Thursday, March 22, 2012

So how has biking gone so far? Overall it's gone well, but there are a few caveats.

  • It took a while to work the kinks out. I got that new bag, and it's fine overall, but figuring out the how to use it took a little work - which pocket is the most convenient to put my ID in, etc. The first day I changed clothes to bike home, I absent-mindedly packed gym shorts instead of regular shorts, and my gym shorts don't have pockets, so I had to reach into my bag to get my keys and stuff.

  • I'm at the mercy of the crowd. The first day I planned to bike home I couldn't find any bikes at the usual station. It probably won't be as bad this year as it was last year, though, because a new station was built over the winter just two blocks away.

  • My hopes of biking in the morning through the spring and still being presentable may have been overly optimistic. When I started it was a bit too cold to bike comfortably. It's already warm enough and, worse and more importantly, more humid in the mornings. Even though it's downhill most of the way to work, I still work up enough sweat that I'm damp by the time I get on the shuttle. No one has complained so far, but if nothing else I'm self-conscious about it.

  • I'm not sure how to handle the weather. If I'm going straight home I don't need to worry about the weather unless it's literally dangerous - either so hot that 25 minutes of light exercise could give me heat stroke, or so rainy that visibility is bad or the streets are slippery. When I'm coming in to work, though, just a little bit of rain can generate mud on the road, which splashes.
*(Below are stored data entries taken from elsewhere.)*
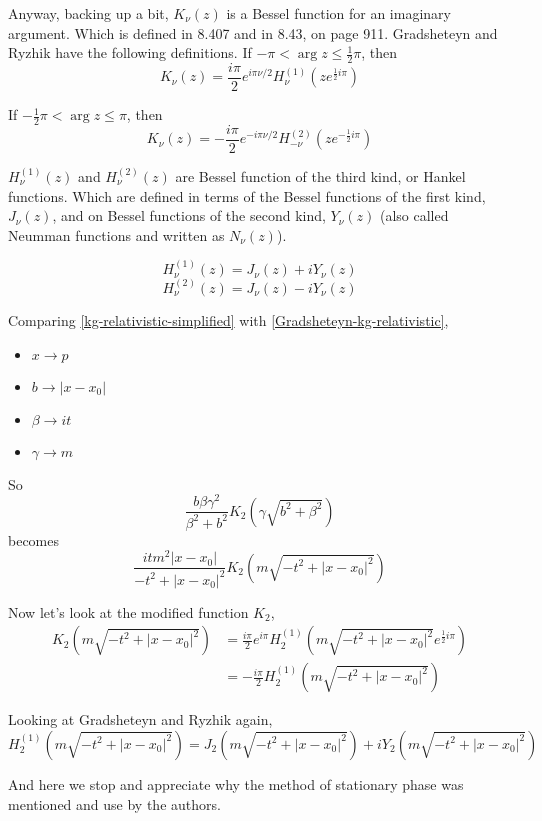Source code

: Anyway, backing up a bit, $K_\nu (z)$ is a Bessel function for an imaginary argument.
Which is defined in 8.407 and in 8.43, on page 911.
Gradsheteyn and Ryzhik have the following definitions.
If $-\pi < \arg{z} \leq \frac{1}{2}\pi$, then
$$
K_\nu (z) = \frac{i\pi}{2} e^{i\pi\nu /2} H_{\nu}^{(1)} \left(z e^{\frac{1}{2} i\pi} \right)
$$

If $-\frac{1}{2}\pi < \arg{z} \leq \pi$, then
$$
K_\nu (z) = -\frac{i\pi}{2} e^{-i\pi\nu /2} H_{-\nu}^{(2)} \left(z e^{-\frac{1}{2} i\pi} \right)
$$

$H_{\nu}^{(1)} (z)$ and $H_{\nu}^{(2)} (z)$ are Bessel function of the third kind, or Hankel functions.
Which are defined in terms of the Bessel functions of the first kind, $J_{\nu}(z)$, and on Bessel functions
of the second kind, $Y_\nu (z)$ (also called Neumman functions and written as $N_\nu (z)$).

$$
H_{\nu}^{(1)} (z) = J_\nu (z) + i Y_\nu (z)
$$
$$
H_{\nu}^{(2)} (z) = J_\nu (z) - i Y_\nu (z)
$$

Comparing \ref{kg-relativistic-simplified} with \ref{Gradsheteyn-kg-relativistic},
\begin{itemize}
    \item $x \rightarrow p$
    \item $b \rightarrow |x-x_0|$
    \item $\beta \rightarrow it$
    \item $\gamma \rightarrow m$
\end{itemize}

So
$$
\frac{b \beta \gamma^2}{\beta^2 + b^2} K_2\left(\gamma \sqrt{b^2 + \beta^2}\right)
$$
becomes
$$
\frac{it m^2 |x-x_0| }{-t^2 + |x-x_0|^2} K_2\left(m \sqrt{ -t^2 + |x-x_0|^2}\right)
$$

Now let's look at the modified function $K_2$,
\begin{align*}
K_2\left(m \sqrt{ -t^2 + |x-x_0|^2}\right) &=
    \frac{i\pi}{2} e^{i\pi} H_{2}^{(1)} \left(m \sqrt{ -t^2 + |x-x_0|^2} e^{\frac{1}{2} i\pi} \right) \\
    &= - \frac{i\pi}{2} H_{2}^{(1)} \left(m \sqrt{ -t^2 + |x-x_0|^2} \right)
\end{align*}

Looking at Gradsheteyn and Ryzhik again,
$$
H_{2}^{(1)} \left(m \sqrt{ -t^2 + |x-x_0|^2} \right) =
    J_2 \left(m \sqrt{ -t^2 + |x-x_0|^2} \right) + i Y_2 \left(m \sqrt{ -t^2 + |x-x_0|^2} \right)
$$

And here we stop and appreciate why the method of stationary phase was mentioned and use by the authors.

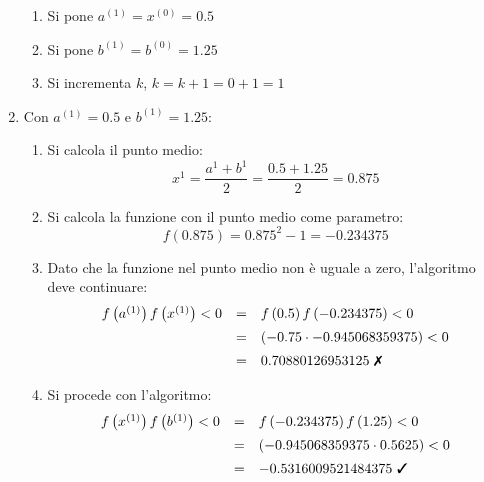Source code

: \documentclass[a4paper]{article}
\begin{document}
\begin{examplebox}
\begin{enumerate}
\begin{enumerate}
                \item Si pone $a^{(1)} = x^{(0)} = 0.5$

                \item Si pone $b^{(1)} = b^{(0)} = 1.25$

                \item Si incrementa $k$, $k = k + 1 = 0 + 1 = 1$
            \end{enumerate}

            \item Con $a^{(1)} = 0.5$ e $b^{(1)} = 1.25$:
            \begin{enumerate}
                \item Si calcola il punto medio:
                \begin{equation*}
                    x^{1} = \dfrac{a^{1} + b^{1}}{2} = \dfrac{0.5 + 1.25}{2} = 0.875
                \end{equation*}

                \item Si calcola la funzione con il punto medio come parametro:
                \begin{equation*}
                    f\left(0.875\right) = 0.875^{2} - 1 = -0.234375
                \end{equation*}

                \item Dato che la funzione nel punto medio non è uguale a zero, l'algoritmo deve continuare:
                \begin{equation*}
                    \begin{array}{rcl}
                        f\left(a^{(1)}\right)f\left(x^{(1)}\right) < 0 &=& f\left(0.5\right)f\left(-0.234375\right) < 0 \\ [.5em]
                        &=& \left(-0.75 \cdot -0.945068359375\right) < 0 \\ [.5em]
                        &=& 0.70880126953125 \text{ \ding{55}}
                    \end{array}
                \end{equation*}
                
                \item Si procede con l'algoritmo:
                \begin{equation*}
                    \begin{array}{rcl}
                        f\left(x^{(1)}\right)f\left(b^{(1)}\right) < 0 &=& f\left(-0.234375\right)f\left(1.25\right) < 0 \\ [.5em]
                        &=& \left(-0.945068359375 \cdot 0.5625\right) < 0 \\ [.5em]
                        &=& -0.5316009521484375 \text{ \ding{51}}
                    \end{array}
                \end{equation*}


\end{enumerate}
\end{enumerate}
\end{examplebox}
\end{document}

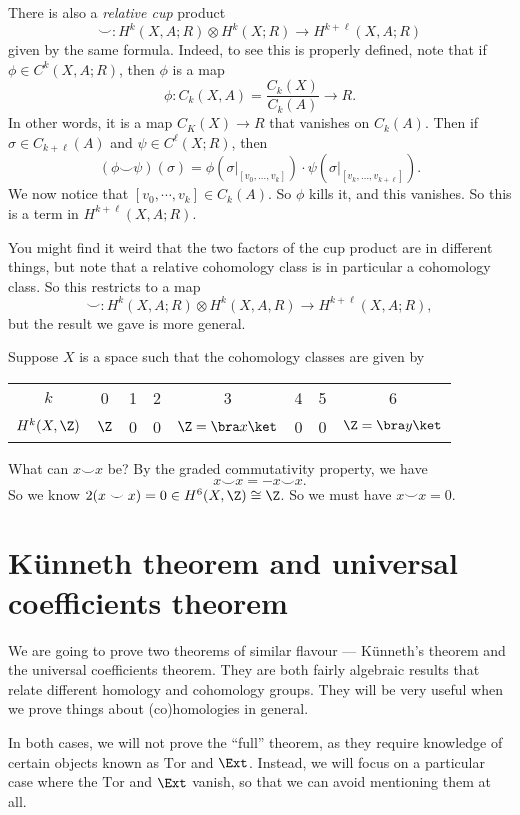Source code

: \documentclass[a4paper]{article}
\begin{document}
There is also a \emph{relative cup} product
\[
  \smile: H^k(X, A; R) \otimes H^k(X; R) \to H^{k + \ell}(X, A; R)
\]
given by the same formula. Indeed, to see this is properly defined, note that if $\phi \in C^k(X, A; R)$, then $\phi$ is a map
\[
  \phi:C_k(X, A) = \frac{C_k(X)}{C_k(A)} \to R.
\]
In other words, it is a map $C_K(X) \to R$ that vanishes on $C_k(A)$. Then if $\sigma \in C_{k + \ell}(A)$ and $\psi \in C^\ell(X; R)$, then
\[
  (\phi \smile \psi)(\sigma) = \phi(\sigma|_{[v_0, \ldots, v_k]}) \cdot \psi(\sigma|_{[v_k, \ldots, v_{k + \ell}]}).
\]
We now notice that $[v_0, \cdots, v_k] \in C_k(A)$. So $\phi$ kills it, and this vanishes. So this is a term in $H^{k + \ell}(X, A; R)$.

You might find it weird that the two factors of the cup product are in different things, but note that a relative cohomology class is in particular a cohomology class. So this restricts to a map
\[
  \smile: H^k(X, A; R) \otimes H^k(X, A, R) \to H^{k + \ell}(X, A; R),
\]
but the result we gave is more general.

\begin{eg}
  Suppose $X$ is a space such that the cohomology classes are given by
  \begin{center}
    \begin{tabular}{cccccccc}
      $k$ & 0 & 1 & 2 & 3 & 4 & 5 & 6\\
      $H^k(X, \Z)$ & $\Z$ & 0 & 0 & $\Z = \bra x\ket$ & 0 & 0 & $\Z = \bra y\ket$
    \end{tabular}
  \end{center}
  What can $x \smile x$ be? By the graded commutativity property, we have
  \[
    x\smile x = - x \smile x.
  \]
  So we know $2(x \smile x) = 0 \in H^6(X, \Z) \cong \Z$. So we must have $x \smile x = 0$.
\end{eg}

\section{\texorpdfstring{K\"unneth}{Kunneth} theorem and universal coefficients theorem}
We are going to prove two theorems of similar flavour --- K\"unneth's theorem and the universal coefficients theorem. They are both fairly algebraic results that relate different homology and cohomology groups. They will be very useful when we prove things about (co)homologies in general.

In both cases, we will not prove the ``full'' theorem, as they require knowledge of certain objects known as $\mathrm{Tor}$ and $\Ext$. Instead, we will focus on a particular case where the $\mathrm{Tor}$ and $\Ext$ vanish, so that we can avoid mentioning them at all.
\end{document}
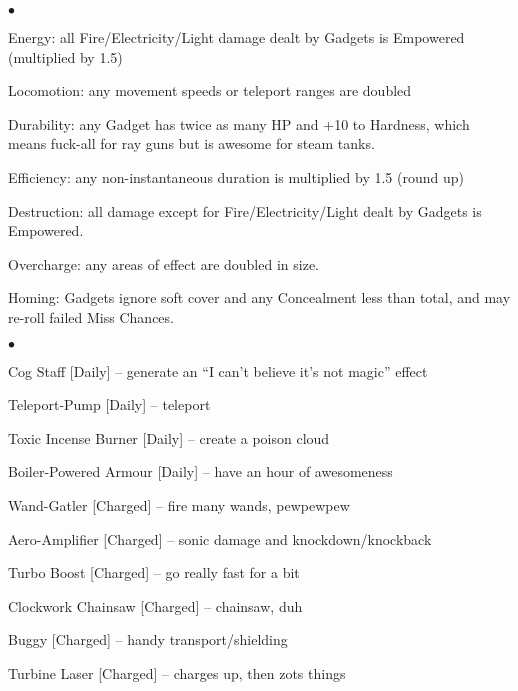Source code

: \begin{list}{$\bullet$}{\itemspace}
\item Energy: all Fire/Electricity/Light damage dealt by Gadgets is Empowered (multiplied by 1.5)
\item Locomotion: any movement speeds or teleport ranges are doubled
\item Durability: any Gadget has twice as many HP and +10 to Hardness, which means fuck-all for ray guns but is awesome for steam tanks.
\item Efficiency: any non-instantaneous duration is multiplied by 1.5 (round up)
\item Destruction: all damage except for Fire/Electricity/Light dealt by Gadgets is Empowered.
\item Overcharge: any areas of effect are doubled in size.
\item Homing: Gadgets ignore soft cover and any Concealment less than total, and may re-roll failed Miss Chances.
\end{list}


\begin{list}{$\bullet$}{\itemspace}
\item Cog Staff [Daily] -- generate an ``I can't believe it's not magic'' effect
\item Teleport-Pump [Daily] -- teleport
\item Toxic Incense Burner [Daily] -- create a poison cloud
\item Boiler-Powered Armour [Daily] -- have an hour of awesomeness
\item Wand-Gatler [Charged] -- fire many wands, pewpewpew
\item Aero-Amplifier [Charged] -- sonic damage and knockdown/knockback
\item Turbo Boost [Charged] -- go really fast for a bit
\item Clockwork Chainsaw [Charged] -- chainsaw, duh
\item Buggy [Charged] -- handy transport/shielding
\item Turbine Laser [Charged] -- charges up, then zots things
\end{list}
  • What I said last time about other bikers being cavalier? I've become more cavalier this week myself. Well, I'd prefer "confident" to "cavalier," because "cavalier" implies "reckless," and there's really, really nothing dangerous about disobeying traffic laws sometimes. If I'm on a bike, it's an intersection with good visibility, and there are literally no moving cars in sight, waiting for the light to change would be just stupid. If traffic is bumper to bumper in the street and there's no bike lane but the sidewalk is empty, I might as well hop up there for a block or two. As I biker I have better reaction times than a driver, I have no blind spots, my top speed is much lower, and if I do hit something I weigh about a fifth as much as a car. Officially I'm supposed to obey traffic laws like a car, but that's very often unnecessary and in some cases it's probably actually more dangerous.

  • Events have conspired to keep me from biking home too regularly. I only actually did it once last week. Like I said, a bike shortage prevented it Monday. Wednesday, Thursday and Friday I had plans in the evening that I didn't want to show up sweaty for and I didn't have time to go home, change, and shower first. This week so far I've been good, but tonight I have similar plans and might or might not tomorrow, I'm still not sure yet.
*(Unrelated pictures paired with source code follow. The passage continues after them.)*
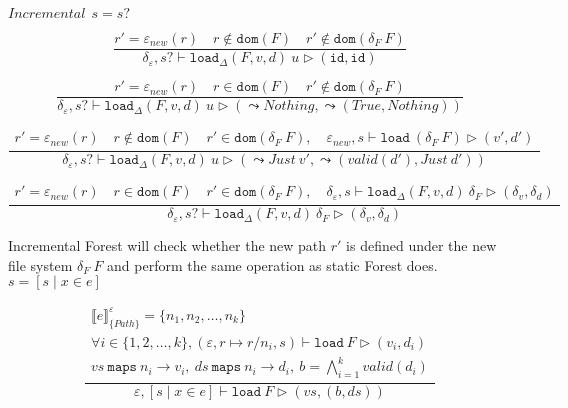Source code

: \documentclass[10pt,twoside,a4paper]{article}
\theoremstyle{theorem}
\theoremstyle{lemma}
\theoremstyle{property}
\theoremstyle{definition}
\theoremstyle{assumption}
\begin{document}
$\boxed{Incremental~~s = s?}$

\begin{displaymath}
	\frac{
		r' = \varepsilon_{new}(r) \quad r \notin \mathtt{dom}(F) \quad r' \notin \mathtt{dom}(\delta_F~F)
	}
	{\delta_\varepsilon, s? \vdash \mathtt{load}_\Delta (F,v,d)~ u \rhd (\mathtt{id}, \mathtt{id})}
\end{displaymath}

\begin{displaymath}
	\frac{
		r' = \varepsilon_{new}(r)  \quad r \in \mathtt{dom}(F) \quad r' \notin \mathtt{dom}(\delta_F~F)
	}
	{\delta_\varepsilon, s? \vdash \mathtt{load}_\Delta (F,v,d)~ u \rhd (\leadsto Nothing,\leadsto (True,Nothing))}
\end{displaymath}

\begin{displaymath}
	\frac{\begin{array}{c}
	r' = \varepsilon_{new}(r) \quad r \notin \mathtt{dom}(F) \quad r' \in \mathtt{dom}(\delta_F~F), \quad
		\varepsilon_{new}, s \vdash \mathtt{load}~ (\delta_F~F) \rhd (v',d')
	\end{array}}
	{\delta_\varepsilon, s? \vdash \mathtt{load}_\Delta (F,v,d)~ u \rhd (\leadsto Just~v',\leadsto (valid(d'),Just~d'))}
\end{displaymath}

\begin{displaymath}
	\frac{\begin{array}{c}
	r' = \varepsilon_{new}(r) \quad r \in \mathtt{dom}(F) \quad r' \in \mathtt{dom}(\delta_F~F), \quad
		\delta_\varepsilon, s \vdash \mathtt{load}_\Delta (F,v,d)~ \delta_F \rhd (\delta_v,\delta_d)
	\end{array}}
	{\delta_\varepsilon, s? \vdash \mathtt{load}_\Delta (F,v,d)~ \delta_F \rhd (\delta_v,\delta_d)}
\end{displaymath}

Incremental Forest will check whether the new path $r'$ is defined under the new file system $\delta_F~F$ and perform the same operation as static Forest does.\\

$\boxed{s = [ s \mid x \in e]}$

\begin{displaymath}
	\frac{\begin{array}{c}
		\llbracket e \rrbracket^{\varepsilon}_{\{Path\}} = \{n_1,n_2,\dots,n_k\}\\
		\forall i \in \{1,2,\dots,k\}, (\varepsilon, r \mapsto r/n_i,s) \vdash \mathtt{load}~F \rhd (v_i, d_i)\\
		vs ~\mathtt{maps} ~n_i \to v_i, ~ds ~\mathtt{maps} ~n_i \to d_i, ~b = \bigwedge_{i=1}^k valid(d_i) 
	\end{array}}
	{\varepsilon, [ s \mid x \in e] \vdash \mathtt{load}~F \rhd (vs,(b,ds)) }
\end{displaymath}
\end{document}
  • Now that I write this down, I realize that "I've been good" is an unhealthy way to think of it. I'm nowhere near in such bad physical shape that good health requires it. Self-discipline is not always a matter of virtue. My sister actually seems to enjoy exercise, but I shouldn't compare myself to her so much. For people who actually enjoy physically demanding sports or physical perfection as an end itself, more power to them. I've always found both of those as inscrutable as fundementalist religion.